### Task prompt
Filter the listing and keep only the lines with the word "epoch".

____

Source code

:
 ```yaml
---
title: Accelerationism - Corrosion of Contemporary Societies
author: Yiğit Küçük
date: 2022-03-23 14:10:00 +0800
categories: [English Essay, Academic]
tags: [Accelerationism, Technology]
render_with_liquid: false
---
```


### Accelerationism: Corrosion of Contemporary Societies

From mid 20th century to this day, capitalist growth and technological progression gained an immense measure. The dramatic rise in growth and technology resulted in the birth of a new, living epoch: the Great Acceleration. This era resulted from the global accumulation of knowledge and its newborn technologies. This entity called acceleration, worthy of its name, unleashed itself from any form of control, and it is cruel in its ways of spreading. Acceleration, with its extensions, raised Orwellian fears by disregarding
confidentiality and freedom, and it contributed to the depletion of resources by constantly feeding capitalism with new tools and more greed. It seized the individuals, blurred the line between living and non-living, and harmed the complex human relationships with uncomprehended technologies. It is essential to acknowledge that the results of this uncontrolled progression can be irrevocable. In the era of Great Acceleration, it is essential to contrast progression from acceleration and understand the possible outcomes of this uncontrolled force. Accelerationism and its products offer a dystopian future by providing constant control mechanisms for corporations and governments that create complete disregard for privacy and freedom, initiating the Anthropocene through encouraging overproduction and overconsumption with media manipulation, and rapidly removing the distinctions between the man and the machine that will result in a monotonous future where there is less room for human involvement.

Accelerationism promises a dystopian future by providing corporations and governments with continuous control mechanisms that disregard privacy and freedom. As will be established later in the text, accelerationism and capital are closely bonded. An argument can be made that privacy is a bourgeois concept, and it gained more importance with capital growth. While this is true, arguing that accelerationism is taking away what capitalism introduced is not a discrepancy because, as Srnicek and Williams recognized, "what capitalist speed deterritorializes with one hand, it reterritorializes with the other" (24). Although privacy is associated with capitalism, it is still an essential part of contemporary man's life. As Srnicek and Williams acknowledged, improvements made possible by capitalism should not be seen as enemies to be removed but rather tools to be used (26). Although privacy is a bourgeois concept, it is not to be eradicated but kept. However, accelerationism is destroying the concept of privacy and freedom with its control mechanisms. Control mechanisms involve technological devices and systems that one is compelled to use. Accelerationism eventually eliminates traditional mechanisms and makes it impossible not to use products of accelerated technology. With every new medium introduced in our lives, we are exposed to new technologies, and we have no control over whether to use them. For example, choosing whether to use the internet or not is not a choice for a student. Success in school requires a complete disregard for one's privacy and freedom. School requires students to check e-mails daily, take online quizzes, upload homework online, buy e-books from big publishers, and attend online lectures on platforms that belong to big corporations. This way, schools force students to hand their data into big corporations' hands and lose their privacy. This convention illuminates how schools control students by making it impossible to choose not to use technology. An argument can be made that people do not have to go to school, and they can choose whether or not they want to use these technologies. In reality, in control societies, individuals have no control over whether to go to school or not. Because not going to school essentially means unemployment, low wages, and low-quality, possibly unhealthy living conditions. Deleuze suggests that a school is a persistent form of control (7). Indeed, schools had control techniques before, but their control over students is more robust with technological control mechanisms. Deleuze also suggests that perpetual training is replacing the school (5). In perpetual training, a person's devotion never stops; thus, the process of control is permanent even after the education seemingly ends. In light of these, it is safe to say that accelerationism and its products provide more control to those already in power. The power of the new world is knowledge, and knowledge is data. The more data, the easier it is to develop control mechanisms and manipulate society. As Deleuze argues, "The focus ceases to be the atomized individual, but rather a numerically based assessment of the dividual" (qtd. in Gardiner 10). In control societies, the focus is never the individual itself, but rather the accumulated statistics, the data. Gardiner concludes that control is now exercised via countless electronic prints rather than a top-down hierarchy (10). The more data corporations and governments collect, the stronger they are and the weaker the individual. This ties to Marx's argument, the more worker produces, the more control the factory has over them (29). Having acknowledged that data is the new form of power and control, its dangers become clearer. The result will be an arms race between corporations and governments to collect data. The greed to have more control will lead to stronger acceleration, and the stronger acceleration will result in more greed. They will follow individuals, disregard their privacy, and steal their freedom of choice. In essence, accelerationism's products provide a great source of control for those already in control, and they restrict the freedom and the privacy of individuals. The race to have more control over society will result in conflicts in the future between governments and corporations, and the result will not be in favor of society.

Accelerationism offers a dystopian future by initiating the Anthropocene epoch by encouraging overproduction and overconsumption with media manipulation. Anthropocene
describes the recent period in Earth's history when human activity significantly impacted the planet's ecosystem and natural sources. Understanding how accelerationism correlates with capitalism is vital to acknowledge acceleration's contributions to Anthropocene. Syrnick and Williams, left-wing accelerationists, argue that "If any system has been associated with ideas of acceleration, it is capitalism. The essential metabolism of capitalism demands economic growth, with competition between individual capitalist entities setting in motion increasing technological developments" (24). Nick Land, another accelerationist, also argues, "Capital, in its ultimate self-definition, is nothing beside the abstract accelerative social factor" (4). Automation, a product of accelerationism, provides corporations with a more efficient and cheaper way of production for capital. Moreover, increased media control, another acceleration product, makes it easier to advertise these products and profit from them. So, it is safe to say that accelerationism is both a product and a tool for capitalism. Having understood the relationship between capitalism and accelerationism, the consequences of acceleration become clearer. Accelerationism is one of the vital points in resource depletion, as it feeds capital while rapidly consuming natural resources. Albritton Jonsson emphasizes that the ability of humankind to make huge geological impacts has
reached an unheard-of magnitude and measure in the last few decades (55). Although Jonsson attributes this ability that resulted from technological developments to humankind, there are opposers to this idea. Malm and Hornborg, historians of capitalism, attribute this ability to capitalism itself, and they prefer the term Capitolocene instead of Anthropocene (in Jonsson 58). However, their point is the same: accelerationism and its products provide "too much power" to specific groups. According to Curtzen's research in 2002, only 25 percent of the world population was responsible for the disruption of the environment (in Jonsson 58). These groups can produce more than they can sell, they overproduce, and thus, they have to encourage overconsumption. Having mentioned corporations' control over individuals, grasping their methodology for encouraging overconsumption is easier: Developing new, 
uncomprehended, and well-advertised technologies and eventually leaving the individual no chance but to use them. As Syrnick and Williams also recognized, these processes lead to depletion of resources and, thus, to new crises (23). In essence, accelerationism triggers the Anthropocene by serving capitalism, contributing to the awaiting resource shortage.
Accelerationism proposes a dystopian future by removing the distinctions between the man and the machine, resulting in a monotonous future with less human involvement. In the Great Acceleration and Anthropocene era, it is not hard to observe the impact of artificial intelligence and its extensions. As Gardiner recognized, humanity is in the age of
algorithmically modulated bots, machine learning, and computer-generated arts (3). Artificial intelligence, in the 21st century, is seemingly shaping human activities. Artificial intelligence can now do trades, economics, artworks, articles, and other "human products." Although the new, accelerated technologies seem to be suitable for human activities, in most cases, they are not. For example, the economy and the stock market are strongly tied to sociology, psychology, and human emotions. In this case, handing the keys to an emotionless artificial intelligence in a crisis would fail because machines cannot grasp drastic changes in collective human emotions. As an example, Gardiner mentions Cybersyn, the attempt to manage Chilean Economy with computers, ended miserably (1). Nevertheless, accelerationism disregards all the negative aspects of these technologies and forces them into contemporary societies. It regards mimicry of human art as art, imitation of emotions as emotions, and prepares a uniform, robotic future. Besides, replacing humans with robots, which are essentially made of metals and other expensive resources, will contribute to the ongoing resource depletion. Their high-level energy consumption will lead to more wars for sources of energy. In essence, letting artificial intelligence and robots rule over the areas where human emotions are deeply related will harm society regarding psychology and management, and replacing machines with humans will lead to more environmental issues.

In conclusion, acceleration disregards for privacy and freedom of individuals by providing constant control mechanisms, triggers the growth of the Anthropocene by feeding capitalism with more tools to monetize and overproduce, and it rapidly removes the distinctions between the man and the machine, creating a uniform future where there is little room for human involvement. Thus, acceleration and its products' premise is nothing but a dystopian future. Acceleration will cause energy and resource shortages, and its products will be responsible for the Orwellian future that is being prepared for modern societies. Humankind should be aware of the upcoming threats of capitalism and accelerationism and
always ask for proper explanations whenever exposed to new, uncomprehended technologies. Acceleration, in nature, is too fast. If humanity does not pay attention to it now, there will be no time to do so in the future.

____

### Solution for this problem
From mid 20th century to this day, capitalist growth and technological progression gained an immense measure. The dramatic rise in growth and technology resulted in the birth of a new, living epoch: the Great Acceleration. This era resulted from the global accumulation of knowledge and its newborn technologies. This entity called acceleration, worthy of its name, unleashed itself from any form of control, and it is cruel in its ways of spreading. Acceleration, with its extensions, raised Orwellian fears by disregarding
Accelerationism offers a dystopian future by initiating the Anthropocene epoch by encouraging overproduction and overconsumption with media manipulation. Anthropocene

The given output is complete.